### Description of the task
Drop every picture, then repeat the records exactly.

[Stored items from a collection]
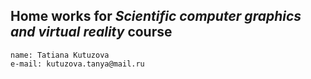 ## Home works for *Scientific computer graphics and virtual reality* course
```
name: Tatiana Kutuzova
e-mail: kutuzova.tanya@mail.ru
```
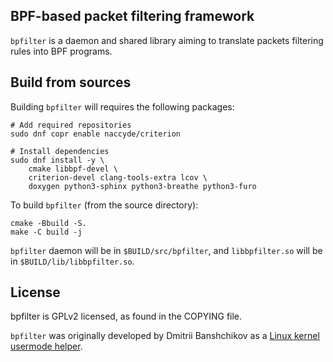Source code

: BPF-based packet filtering framework
---

`bpfilter` is a daemon and shared library aiming to translate packets filtering rules into BPF programs.

## Build from sources

Building `bpfilter` will requires the following packages:

```shell
# Add required repositories
sudo dnf copr enable naccyde/criterion

# Install dependencies
sudo dnf install -y \
    cmake libbpf-devel \
    criterion-devel clang-tools-extra lcov \
    doxygen python3-sphinx python3-breathe python3-furo
```

To build `bpfilter` (from the source directory):
```shell
cmake -Bbuild -S.
make -C build -j
```

`bpfilter` daemon will be in `$BUILD/src/bpfilter`, and `libbpfilter.so` will be in `$BUILD/lib/libbpfilter.so`.

## License

bpfilter is GPLv2 licensed, as found in the COPYING file.

`bpfilter` was originally developed by Dmitrii Banshchikov as a [Linux kernel usermode helper](https://lore.kernel.org/bpf/20210829183608.2297877-1-me@ubique.spb.ru/).
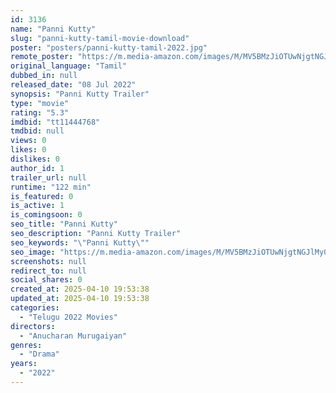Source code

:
 ```yaml
---
id: 3136
name: "Panni Kutty"
slug: "panni-kutty-tamil-movie-download"
poster: "posters/panni-kutty-tamil-2022.jpg"
remote_poster: "https://m.media-amazon.com/images/M/MV5BMzJiOTUwNjgtNGJlMy00Zjg2LTg3NmQtZDIyMWRlYTY3NTY4XkEyXkFqcGc@._V1_SX300.jpg"
original_language: "Tamil"
dubbed_in: null
released_date: "08 Jul 2022"
synopsis: "Panni Kutty Trailer"
type: "movie"
rating: "5.3"
imdbid: "tt11444768"
tmdbid: null
views: 0
likes: 0
dislikes: 0
author_id: 1
trailer_url: null
runtime: "122 min"
is_featured: 0
is_active: 1
is_comingsoon: 0
seo_title: "Panni Kutty"
seo_description: "Panni Kutty Trailer"
seo_keywords: "\"Panni Kutty\""
seo_image: "https://m.media-amazon.com/images/M/MV5BMzJiOTUwNjgtNGJlMy00Zjg2LTg3NmQtZDIyMWRlYTY3NTY4XkEyXkFqcGc@._V1_SX300.jpg"
screenshots: null
redirect_to: null
social_shares: 0
created_at: 2025-04-10 19:53:38
updated_at: 2025-04-10 19:53:38
categories:
  - "Telugu 2022 Movies"
directors:
  - "Anucharan Murugaiyan"
genres:
  - "Drama"
years:
  - "2022"
---
```

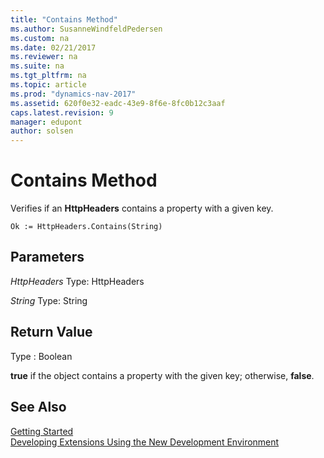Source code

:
 ```yaml
---
title: "Contains Method"
ms.author: SusanneWindfeldPedersen
ms.custom: na
ms.date: 02/21/2017
ms.reviewer: na
ms.suite: na
ms.tgt_pltfrm: na
ms.topic: article
ms.prod: "dynamics-nav-2017"
ms.assetid: 620f0e32-eadc-43e9-8f6e-8fc0b12c3aaf
caps.latest.revision: 9
manager: edupont
author: solsen
---
```


# Contains Method

Verifies if an **HttpHeaders** contains a property with a given key.

```
Ok := HttpHeaders.Contains(String)
```

## Parameters
*HttpHeaders*
Type: HttpHeaders

*String*
Type: String

## Return Value
Type : Boolean

**true** if the object contains a property with the given key; otherwise, **false**. 

## See Also
[Getting Started](newdev-get-started.md)  
[Developing Extensions Using the New Development Environment](newdev-dev-overview.md)
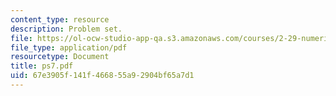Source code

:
 ```yaml
---
content_type: resource
description: Problem set.
file: https://ol-ocw-studio-app-qa.s3.amazonaws.com/courses/2-29-numerical-marine-hydrodynamics-13-024-spring-2003/67e3905f141f466855a92904bf65a7d1_ps7.pdf
file_type: application/pdf
resourcetype: Document
title: ps7.pdf
uid: 67e3905f-141f-4668-55a9-2904bf65a7d1
---
```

### Solved exercise
 ## Home works for *Scientific computer graphics and virtual reality* course
```
name: Tatiana Kutuzova
e-mail: kutuzova.tanya@mail.ru
```
Source code

: BPF-based packet filtering framework
---

`bpfilter` is a daemon and shared library aiming to translate packets filtering rules into BPF programs.

## Build from sources

Building `bpfilter` will requires the following packages:

```shell
# Add required repositories
sudo dnf copr enable naccyde/criterion

# Install dependencies
sudo dnf install -y \
    cmake libbpf-devel \
    criterion-devel clang-tools-extra lcov \
    doxygen python3-sphinx python3-breathe python3-furo
```

To build `bpfilter` (from the source directory):
```shell
cmake -Bbuild -S.
make -C build -j
```

`bpfilter` daemon will be in `$BUILD/src/bpfilter`, and `libbpfilter.so` will be in `$BUILD/lib/libbpfilter.so`.

## License

bpfilter is GPLv2 licensed, as found in the COPYING file.

`bpfilter` was originally developed by Dmitrii Banshchikov as a [Linux kernel usermode helper](https://lore.kernel.org/bpf/20210829183608.2297877-1-me@ubique.spb.ru/).
Source code

:
 ```yaml
---
id: 3136
name: "Panni Kutty"
slug: "panni-kutty-tamil-movie-download"
poster: "posters/panni-kutty-tamil-2022.jpg"
remote_poster: "https://m.media-amazon.com/images/M/MV5BMzJiOTUwNjgtNGJlMy00Zjg2LTg3NmQtZDIyMWRlYTY3NTY4XkEyXkFqcGc@._V1_SX300.jpg"
original_language: "Tamil"
dubbed_in: null
released_date: "08 Jul 2022"
synopsis: "Panni Kutty Trailer"
type: "movie"
rating: "5.3"
imdbid: "tt11444768"
tmdbid: null
views: 0
likes: 0
dislikes: 0
author_id: 1
trailer_url: null
runtime: "122 min"
is_featured: 0
is_active: 1
is_comingsoon: 0
seo_title: "Panni Kutty"
seo_description: "Panni Kutty Trailer"
seo_keywords: "\"Panni Kutty\""
seo_image: "https://m.media-amazon.com/images/M/MV5BMzJiOTUwNjgtNGJlMy00Zjg2LTg3NmQtZDIyMWRlYTY3NTY4XkEyXkFqcGc@._V1_SX300.jpg"
screenshots: null
redirect_to: null
social_shares: 0
created_at: 2025-04-10 19:53:38
updated_at: 2025-04-10 19:53:38
categories:
  - "Telugu 2022 Movies"
directors:
  - "Anucharan Murugaiyan"
genres:
  - "Drama"
years:
  - "2022"
---
```

Source code

:
 ```yaml
---
title: "Contains Method"
ms.author: SusanneWindfeldPedersen
ms.custom: na
ms.date: 02/21/2017
ms.reviewer: na
ms.suite: na
ms.tgt_pltfrm: na
ms.topic: article
ms.prod: "dynamics-nav-2017"
ms.assetid: 620f0e32-eadc-43e9-8f6e-8fc0b12c3aaf
caps.latest.revision: 9
manager: edupont
author: solsen
---
```


# Contains Method

Verifies if an **HttpHeaders** contains a property with a given key.

```
Ok := HttpHeaders.Contains(String)
```

## Parameters
*HttpHeaders*
Type: HttpHeaders

*String*
Type: String

## Return Value
Type : Boolean

**true** if the object contains a property with the given key; otherwise, **false**. 

## See Also
[Getting Started](newdev-get-started.md)  
[Developing Extensions Using the New Development Environment](newdev-dev-overview.md)
Source code

:
 ```yaml
---
content_type: resource
description: Problem set.
file: https://ol-ocw-studio-app-qa.s3.amazonaws.com/courses/2-29-numerical-marine-hydrodynamics-13-024-spring-2003/67e3905f141f466855a92904bf65a7d1_ps7.pdf
file_type: application/pdf
resourcetype: Document
title: ps7.pdf
uid: 67e3905f-141f-4668-55a9-2904bf65a7d1
---
```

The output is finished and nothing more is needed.